I do mine depending on the tail set and the topline about 2 inches tapering to the tail


----------



## cash (Aug 7, 2009)

KPoos said:


> Oh I can't wait to hear responses on this but I'm guessing that it's going to depend on the dog itself.


I'm guessing it will too, but a general range will be helpful. I know the base the tail should be shaved too.


----------



## KPoos (Aug 29, 2009)

bigredpoodle said:


> I do mine depending on the tail set and the topline about 2 inches tapering to the tail


The "jacket" on the puppy clip starts about where? Most pictures I've seen, it looks like the last rib? Does it go in further?


----------



## bigredpoodle (Sep 13, 2009)

I will get some pics of Scarlett this weekend I am working on her clip now. she has a pretty long tail so I am trying to NOT enhance that The last rib is correct. So these long bodied dogs that you see pics of would look a bit odd ..So grooming is always be about enhancing the dog itself.


----------



## cash (Aug 7, 2009)

thanks, pic's would be great! I plan on grooming Mr. Cash this weekend. You know, he must look his best for the Thanksgiving get together! Oh, wait, that means I have to do the golden and pyr too.... Anybody want to help! lol


----------



## bigredpoodle (Sep 13, 2009)

Do you have scissors? Lots of scissoring involved


----------



## cash (Aug 7, 2009)

Yes, I do have scissors, but this much scissoring will be new for me. Give me a double coated dog and I am at home!


----------



## cash (Aug 7, 2009)

bigredpoodle said:


> she has a pretty long tail so I am trying to NOT enhance that.

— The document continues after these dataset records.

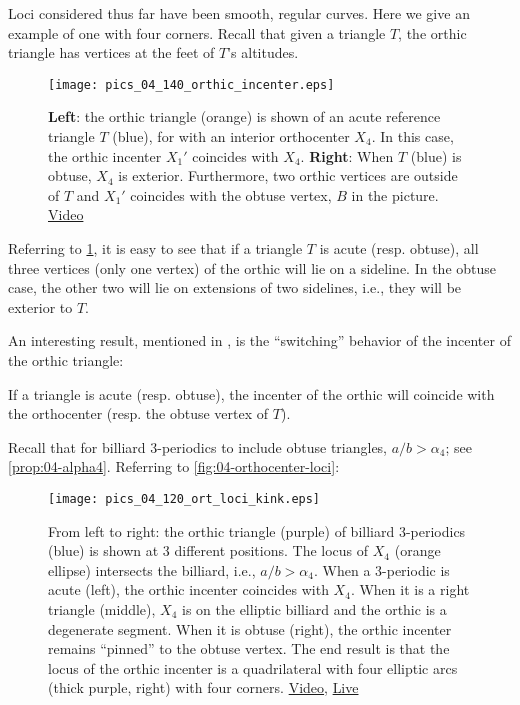 Loci considered thus far have been smooth, regular curves. Here we give an example of one with four corners. Recall that given a triangle $T$, the orthic triangle has vertices at the feet of $T$'s altitudes.

\begin{figure}
    \centering
    \texttt{[image: pics\_04\_140\_orthic\_incenter.eps]}
    \caption{\textbf{Left}: the orthic triangle (orange) is shown of an acute reference triangle $T$ (blue), for with an interior orthocenter $X_4$. In this case, the orthic incenter $X_1'$ coincides with $X_4$. \textbf{Right}: When $T$ (blue) is obtuse, $X_4$ is exterior. Furthermore, two orthic vertices are outside of $T$ and $X_1'$ coincides with the obtuse vertex, $B$ in the picture. \href{https://youtu.be/-bLuvICzmqM}{Video}}
    \label{fig:04-orthic-incenter}
\end{figure}

Referring to \cref{fig:04-orthic-incenter}, 
it is easy to see that if a triangle $T$ is acute (resp. obtuse), all three vertices (only one vertex) of the orthic will lie on a sideline. In the obtuse case, the other two will lie on extensions of two sidelines, i.e., they will be exterior to $T$.

An interesting result, mentioned in \cite[Chapter 1]{coxeter67}, is the ``switching'' behavior of the incenter of the orthic triangle:

\begin{lemma}
If a triangle is acute (resp. obtuse), the incenter of the orthic will coincide with the orthocenter (resp. the obtuse vertex of $T$).
\label{lem:04-pinned}
\end{lemma}

Recall that for billiard 3-periodics to include obtuse triangles, $a/b>\alpha_4$; see \cref{prop:04-alpha4}. Referring to
\cref{fig:04-orthocenter-loci}:

\begin{figure}
    \centering
    \texttt{[image: pics\_04\_120\_ort\_loci\_kink.eps]}
    \caption{From left to right: the orthic triangle (purple) of billiard 3-periodics (blue) is shown at 3 different positions. The locus of $X_4$ (orange ellipse) intersects the billiard, i.e., $a/b>\alpha_4$. When a 3-periodic is acute (left), the orthic incenter coincides with $X_4$. When it is a right triangle (middle), $X_4$ is on the elliptic billiard and the orthic is a degenerate segment. When it is obtuse (right), the orthic incenter remains ``pinned'' to the obtuse vertex. The end result is that the locus of the orthic incenter is a quadrilateral with four elliptic arcs (thick purple, right) with four corners.  \href{https://youtu.be/3qJnwpFkUFQ}{Video}, \href{https://bit.ly/33TVjit}{Live}}
    \label{fig:04-orthic_incenter_locus}
\end{figure}

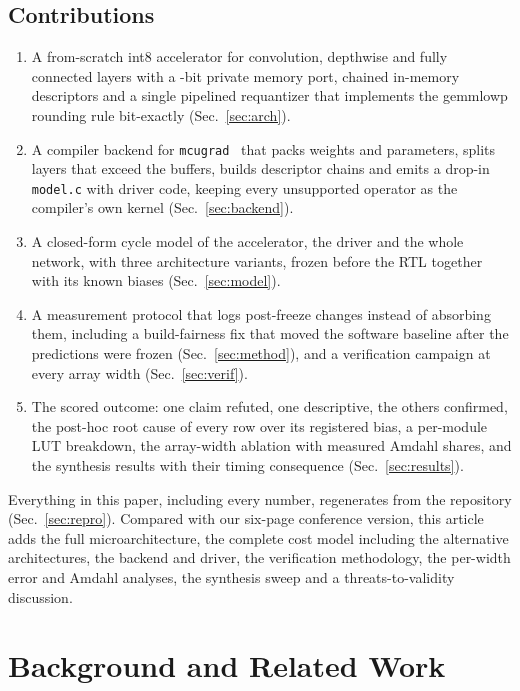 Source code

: \documentclass[journal]{IEEEtran}
\begin{document}
\subsection{Contributions}
\begin{enumerate}\setlength{\itemsep}{1pt}
\item A from-scratch int8 accelerator for convolution, depthwise and fully connected layers with a \PortBits-bit private memory port, chained in-memory descriptors and a single pipelined requantizer that implements the gemmlowp rounding rule bit-exactly (Sec.~\ref{sec:arch}).
\item A compiler backend for \texttt{mcugrad}~\cite{mcugrad_repo} that packs weights and parameters, splits layers that exceed the buffers, builds descriptor chains and emits a drop-in \texttt{model.c} with driver code, keeping every unsupported operator as the compiler's own kernel (Sec.~\ref{sec:backend}).
\item A closed-form cycle model of the accelerator, the driver and the whole network, with three architecture variants, frozen before the RTL together with its known biases (Sec.~\ref{sec:model}).
\item A measurement protocol that logs post-freeze changes instead of absorbing them, including a build-fairness fix that moved the software baseline after the predictions were frozen (Sec.~\ref{sec:method}), and a verification campaign at every array width (Sec.~\ref{sec:verif}).
\item The scored outcome: one claim refuted, one descriptive, the others confirmed, the post-hoc root cause of every row over its registered bias, a per-module LUT breakdown, the array-width ablation with measured Amdahl shares, and the synthesis results with their timing consequence (Sec.~\ref{sec:results}).
\end{enumerate}
Everything in this paper, including every number, regenerates from the repository (Sec.~\ref{sec:repro}). Compared with our six-page conference version, this article adds the full microarchitecture, the complete cost model including the alternative architectures, the backend and driver, the verification methodology, the per-width error and Amdahl analyses, the synthesis sweep and a threats-to-validity discussion.

\section{Background and Related Work}\label{sec:related}
\end{document}

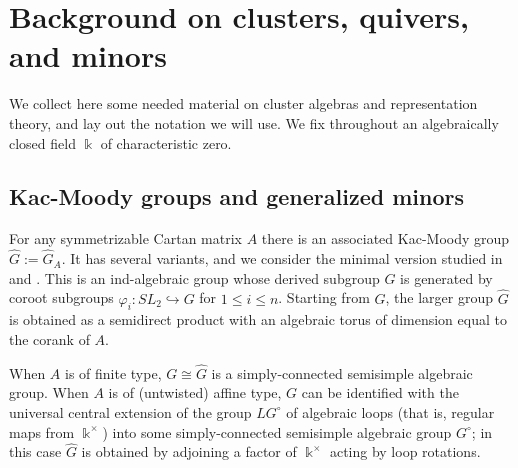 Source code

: \documentclass[12pt]{amsart}
\newcommand{\kk}{\Bbbk}
\newcommand\into{\hookrightarrow}
\theoremstyle{remark}
\numberwithin{equation}{section}
\numberwithin{figure}{section}
\begin{document}
\section{Background on clusters, quivers, and minors}

We collect here some needed material on cluster algebras and representation theory, and lay out the notation we will use.
We fix throughout an algebraically closed field $\kk$ of characteristic zero.

\subsection{Kac-Moody groups and generalized minors}\label{sec:group background}

For any symmetrizable Cartan matrix $A$ there is an associated Kac-Moody group $\widehat{G}:=\widehat{G}_A$.
It has several variants, and we consider the minimal version studied in \cite{KP83} and \cite[Section 7.4]{Kum02}.
This is an ind-algebraic group whose derived subgroup $G$ is generated by coroot subgroups $\varphi_i: SL_2 \into G$ for $1 \leq i \leq n$.
Starting from $G$, the larger group $\widehat{G}$ is obtained as a semidirect product with an algebraic torus of dimension equal to the corank of $A$.

When $A$ is of finite type, $G \cong \widehat{G}$ is a simply-connected semisimple algebraic group.
When $A$ is of (untwisted) affine type, $G$ can be identified with the universal central extension of the group $LG^\circ$ of algebraic loops (that is, regular maps from $\kk^\times$) into some simply-connected semisimple algebraic group $G^\circ$; in this case $\widehat{G}$ is obtained by adjoining a factor of $\kk^\times$ acting by loop rotations.
\end{document}
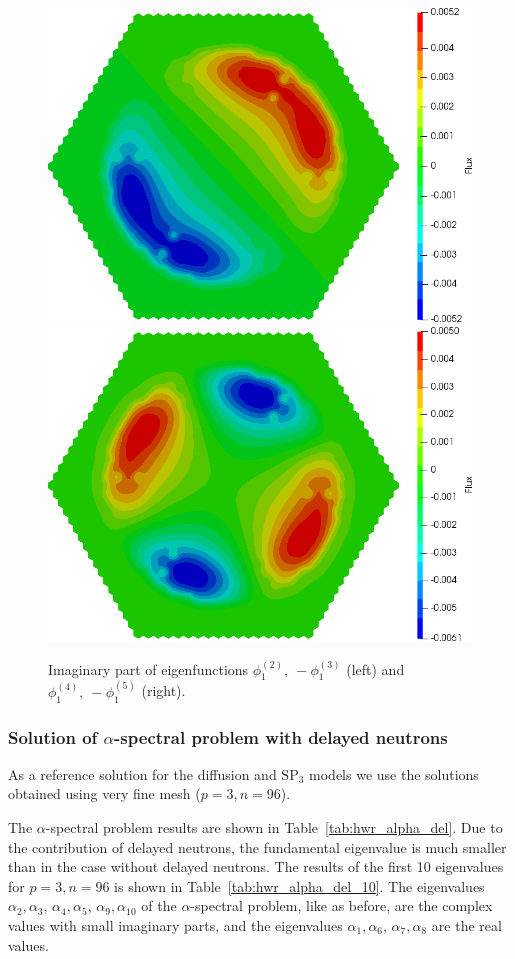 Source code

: \documentclass[authoryear]{elsarticle}
\begin{document}
\begin{figure}[H]
\begin{center}
	\includegraphics[width=0.49\linewidth]{hwr/alpha_sp3_cx1_2.png}
	\includegraphics[width=0.49\linewidth]{hwr/alpha_sp3_cx1_4.png}\\
	\caption{Imaginary part of eigenfunctions $\phi^{(2)}_1, \ - \phi^{(3)}_1$ (left) and $\phi^{(4)}_1, \ - \phi^{(5)}_1$ (right).}
	\label{fig:hwr_fun_3}
\end{center}
\end{figure}

\subsubsection{Solution of $\alpha$-spectral problem with delayed neutrons}

As a reference solution for the diffusion and $\mathrm{SP_3}$ models we use the solutions obtained using very fine mesh ($p = 3, n = 96$).

The $\alpha$-spectral problem results are shown in Table~\ref{tab:hwr_alpha_del}. 
Due to the contribution of delayed neutrons, the fundamental eigenvalue is much smaller than in the case without delayed neutrons.
The results of the first 10 eigenvalues for $p = 3, n = 96 $ is shown in Table~\ref{tab:hwr_alpha_del_10}.
The eigenvalues $\alpha_2, \alpha_3$, $\alpha_4, \alpha_5$, $\alpha_9, \alpha_{10}$ of the $\alpha$-spectral problem, like as before, are the complex values with small imaginary parts, and the eigenvalues $\alpha_1, \alpha_6$, $\alpha_7, \alpha_8$ are the real values.
\end{document}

Cash has almost no tail. It was docked like a boxer. But I have been able to get a small pom on it.


----------



## bigredpoodle (Sep 13, 2009)

HA HA I love the scisdsoring on the poodle Sick huh?


----------



## bigredpoodle (Sep 13, 2009)

cash said:


> Cash has almost no tail. It was docked like a boxer. But I have been able to get a small pom on it.


then if you are not going to show him ? You may want to consider the all over the same length of the tail . In other words the same length all the way from base to tip You will see this on hunting dogs.


----------



## cash (Aug 7, 2009)

I have thought about that but here is my reason for keeping him in coat (the best I can). I want terribly to get back into showing dogs. I miss it terribly and want to show again. I also have found out how much I absolutely LOVE this poodle (never had a poodle before). From the sounds of it his personality is pretty typical of a poodle. So when I am able to get back into showing, I think I may want to consider a standard poodle. BUT I know there is a huge amount of grooming to keep them in show coat. SO, I want to try with Cash, to make sure that it is something that I will be able to dedicate myself to. This way, if I find that the the care it takes to keep a standard poodle in coat is more than I can handle, I can consider this when deciding on a breed to show. And also, I'm not sure how much difference it would make to the breeder, but if I could say, yes, I can keep a poodle in show coat and have him to prove, would it make a difference?


----------



## KPoos (Aug 29, 2009)

It makes a HUGE difference if you can say that.


----------



## bigredpoodle (Sep 13, 2009)

Personally not to me I am not sure how others feel but a poodle in show coat is pretty limited on how much it can play and so on. I would rather see mine go into pet homes and have fun.I know my Kitty plays WAY too much and willl never have a huge coat. So it will be hard for me to ever finish her. I would NEVER consider sending her off with a handler That is a WHOLE other thread. So she will be shown in her itty bitty little coat and play play play  Every weekend I dematt.


----------



## KPoos (Aug 29, 2009)

It makes a big difference if you are approaching a breeder from the prospective of buying a show puppy. I've already talked to enough to know that if you are going to show one of their puppies they want you to know what you are doing. Some don't care and are happy to let you learn with one of their puppies but the big name people want someone that's going to be serious about showing and show coat is a HUGE part of that so if you have already done it with a dog and can say you know what goes into it and are experienced it will go a long way.


----------



## cash (Aug 7, 2009)

Bigredpoodle- Actually I am glad to hear you say that. I have been asking myself how show poodles get their exercise if everything they do ruins their coat! Like I said, I am trying *they best I* can to keep him in good coat, but we do live on 40 acres and he comes out to do chores with me and plays with the other dogs to no end!


----------



## KPoos (Aug 29, 2009)

Some people buy treadmills but I hear if you band them up enough the part that you are protecting won't get broken unless one of your other poodles is chewing on the banded hair. I personally don't like tons of hair anyway. I think it looks ridiculous and if it's your dog, show it off how you personally think it looks good.


----------



## Fur Elite (Nov 4, 2009)

bigredpoodle said:


> Personally not to me I am not sure how others feel but a poodle in show coat is pretty limited on how much it can play and so on. I would rather see mine go into pet homes and have fun.I know my Kitty plays WAY too much and willl never have a huge coat. So it will be hard for me to ever finish her. I would NEVER consider sending her off with a handler That is a WHOLE other thread. So she will be shown in her itty bitty little coat and play play play  Every weekend I dematt.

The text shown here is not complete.